Traditional use:

Cat’s claw is native to the South and Central American tropical rain forest and an important Indigneous Peruvian medicine, specifically of the Asháninka Indians. A decoction of the bark has been used to treat many chronic and degenerative processes (including cancer & tumors), inflammatory conditions (arthritis), gastric ulcers, intestinal colic, diarrhea, venereal diseases, snake bite, diabetes, asthma, uterine hemorrhage, internal wounds, kidney damage, and is believed to have tonic or restorative properties during convalescence or debility.

Evidence Based use:

• May be useful in chronic inflammatory conditions including arthritis (rheumatoid & osteo), gastritis, ulcerative, colitis, allergies, bronchitis, and asthma.
• As immune support for infections and chronic immune deficiency disorders such as HIV and post-viral syndromes.
• Has been shown to increase vitality and reduce side effects in cancer patients undergoing chemotherapy, radiation, or surgery.
• Has improved immune function in HIV/AIDS (shown to stabilize and/or reduce CD4-cell count), reduced HIV-related symptoms, and increased vitality in HIV patients receiving antiretroviral treatment.
• As an anti-inflammatory and antioxidant has demonstrated moderate activity against COX-1 and COX-2, inhibition of NF-kB synthesis in vitro and in animal models.
• As a topical antiviral may be active against Herpes simplex and Varicella-zoster.
• Has been proposed as a treatment for Alzheimer’s disease and type II diabetes (inhibition of amyloid formation in vitro).

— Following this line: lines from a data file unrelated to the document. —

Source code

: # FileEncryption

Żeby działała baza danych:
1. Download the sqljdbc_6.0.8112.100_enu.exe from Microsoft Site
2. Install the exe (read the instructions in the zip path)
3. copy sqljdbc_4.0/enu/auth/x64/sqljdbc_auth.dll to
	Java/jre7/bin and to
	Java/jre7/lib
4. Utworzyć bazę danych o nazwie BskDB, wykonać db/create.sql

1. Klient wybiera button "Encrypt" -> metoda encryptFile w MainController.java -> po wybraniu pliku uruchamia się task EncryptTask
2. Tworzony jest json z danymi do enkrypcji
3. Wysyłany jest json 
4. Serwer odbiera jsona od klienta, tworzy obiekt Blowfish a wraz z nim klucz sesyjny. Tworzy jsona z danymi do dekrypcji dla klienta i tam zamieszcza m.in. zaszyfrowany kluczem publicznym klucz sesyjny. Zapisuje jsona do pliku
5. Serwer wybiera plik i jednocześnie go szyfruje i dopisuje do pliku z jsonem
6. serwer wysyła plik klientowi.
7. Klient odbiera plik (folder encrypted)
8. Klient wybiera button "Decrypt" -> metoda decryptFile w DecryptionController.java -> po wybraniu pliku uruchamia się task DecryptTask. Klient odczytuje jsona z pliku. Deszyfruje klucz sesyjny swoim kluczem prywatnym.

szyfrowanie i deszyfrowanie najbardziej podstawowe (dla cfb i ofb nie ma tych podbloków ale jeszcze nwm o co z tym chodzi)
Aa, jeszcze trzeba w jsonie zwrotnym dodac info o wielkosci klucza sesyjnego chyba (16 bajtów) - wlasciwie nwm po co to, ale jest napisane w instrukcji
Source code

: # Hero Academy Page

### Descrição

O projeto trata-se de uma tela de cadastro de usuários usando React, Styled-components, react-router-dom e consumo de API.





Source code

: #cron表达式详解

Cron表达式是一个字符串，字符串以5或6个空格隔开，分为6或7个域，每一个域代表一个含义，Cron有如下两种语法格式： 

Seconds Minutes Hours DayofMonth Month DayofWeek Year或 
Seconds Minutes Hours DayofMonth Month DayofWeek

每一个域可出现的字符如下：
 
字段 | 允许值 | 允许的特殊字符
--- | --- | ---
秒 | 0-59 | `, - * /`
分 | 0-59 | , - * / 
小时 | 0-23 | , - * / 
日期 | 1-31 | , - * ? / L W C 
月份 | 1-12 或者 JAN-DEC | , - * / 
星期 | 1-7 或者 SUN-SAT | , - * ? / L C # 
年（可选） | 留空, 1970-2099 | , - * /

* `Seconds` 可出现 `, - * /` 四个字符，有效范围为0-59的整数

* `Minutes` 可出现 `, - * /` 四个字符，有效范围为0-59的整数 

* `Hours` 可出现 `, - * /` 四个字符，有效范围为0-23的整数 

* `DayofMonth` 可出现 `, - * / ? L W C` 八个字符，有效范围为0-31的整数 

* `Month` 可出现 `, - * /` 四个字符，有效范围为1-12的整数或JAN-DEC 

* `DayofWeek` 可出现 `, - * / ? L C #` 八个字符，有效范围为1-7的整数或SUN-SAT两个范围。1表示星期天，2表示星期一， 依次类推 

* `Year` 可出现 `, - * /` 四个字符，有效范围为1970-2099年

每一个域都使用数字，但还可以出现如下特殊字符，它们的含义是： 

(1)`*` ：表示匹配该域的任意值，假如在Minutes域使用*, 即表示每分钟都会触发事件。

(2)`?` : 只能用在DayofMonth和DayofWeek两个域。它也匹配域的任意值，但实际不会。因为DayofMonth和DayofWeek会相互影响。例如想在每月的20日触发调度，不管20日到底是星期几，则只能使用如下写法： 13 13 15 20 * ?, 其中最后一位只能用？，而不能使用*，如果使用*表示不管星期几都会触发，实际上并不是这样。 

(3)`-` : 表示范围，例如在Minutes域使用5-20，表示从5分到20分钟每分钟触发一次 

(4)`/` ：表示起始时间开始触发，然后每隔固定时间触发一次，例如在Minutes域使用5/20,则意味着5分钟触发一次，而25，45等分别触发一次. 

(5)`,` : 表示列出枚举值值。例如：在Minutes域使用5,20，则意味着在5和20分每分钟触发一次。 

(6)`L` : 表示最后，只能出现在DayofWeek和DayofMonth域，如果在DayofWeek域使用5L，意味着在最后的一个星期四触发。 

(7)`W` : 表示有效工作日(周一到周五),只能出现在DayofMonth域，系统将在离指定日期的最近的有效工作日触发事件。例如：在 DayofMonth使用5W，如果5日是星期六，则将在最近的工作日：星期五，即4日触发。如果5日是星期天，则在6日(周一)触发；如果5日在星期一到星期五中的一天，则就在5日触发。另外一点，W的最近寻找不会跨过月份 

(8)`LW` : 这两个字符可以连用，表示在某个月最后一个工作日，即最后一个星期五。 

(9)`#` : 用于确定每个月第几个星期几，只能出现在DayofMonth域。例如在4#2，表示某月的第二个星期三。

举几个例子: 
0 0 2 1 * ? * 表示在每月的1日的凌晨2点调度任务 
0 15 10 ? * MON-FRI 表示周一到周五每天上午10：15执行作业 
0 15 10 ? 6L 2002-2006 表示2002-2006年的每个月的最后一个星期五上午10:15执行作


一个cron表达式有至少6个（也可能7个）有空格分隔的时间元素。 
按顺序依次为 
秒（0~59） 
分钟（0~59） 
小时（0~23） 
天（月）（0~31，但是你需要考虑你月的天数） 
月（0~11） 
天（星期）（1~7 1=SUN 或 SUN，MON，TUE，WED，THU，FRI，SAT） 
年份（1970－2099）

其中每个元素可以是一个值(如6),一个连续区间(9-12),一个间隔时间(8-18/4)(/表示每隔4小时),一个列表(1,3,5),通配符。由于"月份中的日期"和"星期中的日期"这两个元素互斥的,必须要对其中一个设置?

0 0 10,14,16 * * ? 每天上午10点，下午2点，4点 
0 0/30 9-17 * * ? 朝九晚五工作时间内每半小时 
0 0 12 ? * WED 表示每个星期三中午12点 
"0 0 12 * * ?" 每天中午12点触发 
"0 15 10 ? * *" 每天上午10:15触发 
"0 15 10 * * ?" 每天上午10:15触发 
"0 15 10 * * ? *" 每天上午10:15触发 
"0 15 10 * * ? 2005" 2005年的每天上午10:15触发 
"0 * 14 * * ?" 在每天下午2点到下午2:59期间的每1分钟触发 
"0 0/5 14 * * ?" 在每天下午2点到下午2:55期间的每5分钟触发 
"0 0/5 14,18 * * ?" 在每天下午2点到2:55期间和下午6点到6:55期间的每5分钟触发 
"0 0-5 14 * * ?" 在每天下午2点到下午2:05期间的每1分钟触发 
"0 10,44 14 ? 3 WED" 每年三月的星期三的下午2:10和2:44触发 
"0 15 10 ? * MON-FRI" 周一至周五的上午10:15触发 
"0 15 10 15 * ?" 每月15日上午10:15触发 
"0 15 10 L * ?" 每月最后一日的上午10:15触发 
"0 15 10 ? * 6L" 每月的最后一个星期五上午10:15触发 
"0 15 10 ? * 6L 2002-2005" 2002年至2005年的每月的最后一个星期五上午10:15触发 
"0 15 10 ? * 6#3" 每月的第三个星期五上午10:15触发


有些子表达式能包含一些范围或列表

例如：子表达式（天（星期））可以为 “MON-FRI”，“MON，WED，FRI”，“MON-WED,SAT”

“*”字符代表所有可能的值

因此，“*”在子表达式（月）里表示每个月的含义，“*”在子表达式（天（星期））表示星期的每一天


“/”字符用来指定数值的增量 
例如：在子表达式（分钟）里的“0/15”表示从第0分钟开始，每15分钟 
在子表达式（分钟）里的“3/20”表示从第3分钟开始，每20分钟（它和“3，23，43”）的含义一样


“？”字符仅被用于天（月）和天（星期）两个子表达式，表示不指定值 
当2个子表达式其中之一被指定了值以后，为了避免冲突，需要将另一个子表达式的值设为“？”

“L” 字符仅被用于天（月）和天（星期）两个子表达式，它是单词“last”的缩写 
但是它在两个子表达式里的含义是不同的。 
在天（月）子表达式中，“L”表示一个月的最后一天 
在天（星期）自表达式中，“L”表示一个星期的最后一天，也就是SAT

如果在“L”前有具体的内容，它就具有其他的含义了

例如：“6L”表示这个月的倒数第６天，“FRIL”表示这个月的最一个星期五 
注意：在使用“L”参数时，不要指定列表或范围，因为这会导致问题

Mechanism of Action + Pharmacology:

• Two chemotypes of Cat’s Claw are considered to have separate pharmacological properties. One contains pentacyclic oxindole alkaloids (POAs) with only traces of tetracyclic oxindole alkaloids (TOAs), the other contains both POAs and TOAs. TOAs can have an immune-suppressing activity, and it is ideal to use the chemotype that is high in POAs and very low in TOAs.
• Pentacyclic oxindole alkaloids (POAs) largely affect cellular immunological systems, however bioactivity is likely spread over a wide range of constituents.
• In vitro POA stimulated phagocytosis and increased the proliferation of normal resting or weakly activated human B and T lymphocytes. Note: POA did not directly influence the proliferation, but induced endothelial cells to release a yet-to be-identified factor which influences the proliferation of lymphocytes. In contrast, TOA acted antagonistically towards the release of this factor.
• Increased granulocyte-macrophage progenitors in bone marrow (which may lead to an efficient and sustained response of phagocytes) and stimulated phagocytic activity of peripheral blood leukocytes in animal models.
• Anti-tumor effects against proliferation of leukemia cells in vivo and estrogen-dependent tumours in vitro, and anti-mutatgenic activity against photomutagenesis induced by psoralen and UV-A radiation demonstrated in vitro. Doses have correlated linearly and significantly with a decrease of mutagenic activity in the urine of adult smokers.
• Antiviral activity has been demonstrated for relatively high concentrations of certain quinovic acid glycosides in vitro.

Pharmacy:

• Decoction
• Tincture
• Tablets

Safety + Toxicity Concerns:

• In high doses may cause diarrhea, constipation and indigestion.
• Theoretical contraindication in leukemia patients awaiting bone marrow or organ transplant and persons with iatrically-induced immunosuppression (e.g. chemotherapy, organ transplants), autoimmune disease, multiple sclerosis, or tuberculosis.
• Mild cases of red blood cell elevation have been reported in AIDS patients and patients receiving large doses of chemotherapy. In rare cases, elevated uric acid values were observed, and extensive cell die-off in tumor patients may cause lytic fever lasting 1–2 weeks.
• Use caution in pregnancy and lactation.
• Do not use in children under 3 years old.
• Acute renal failure caused by “cat’s claw’” has been reported in a 35-year-old Peruvian female with systemic lupus erythematosus. The contents of the capsules were not analysed and the duration of treatment was not stated.

Interactions:

• May potentially reduce the rate of metabolism and thus increase serum levels of drugs taken orally via inhibition of CYP3A4.
• Potential antagonistic effects alongside immunosuppressive medications.
• According to one European manufacturer, is suggested to “take between chemotherapy treatments and after completion, but not with chemotherapy treatments; Do not take in conjunction with passive animal vaccines, intravenous hyperimmunoglobulin therapy; intravenous thymic extracts, drugs using animal protein or peptide hormones (e.g., bovine or porcine insulin), cryoprecipitates, or fresh blood plasma”. The rationale behind these comments is not known.
• Theoretically may increase the effects of anticoagulants and antihypertensives (based on research on TOA components isolated from Uncaria spp.)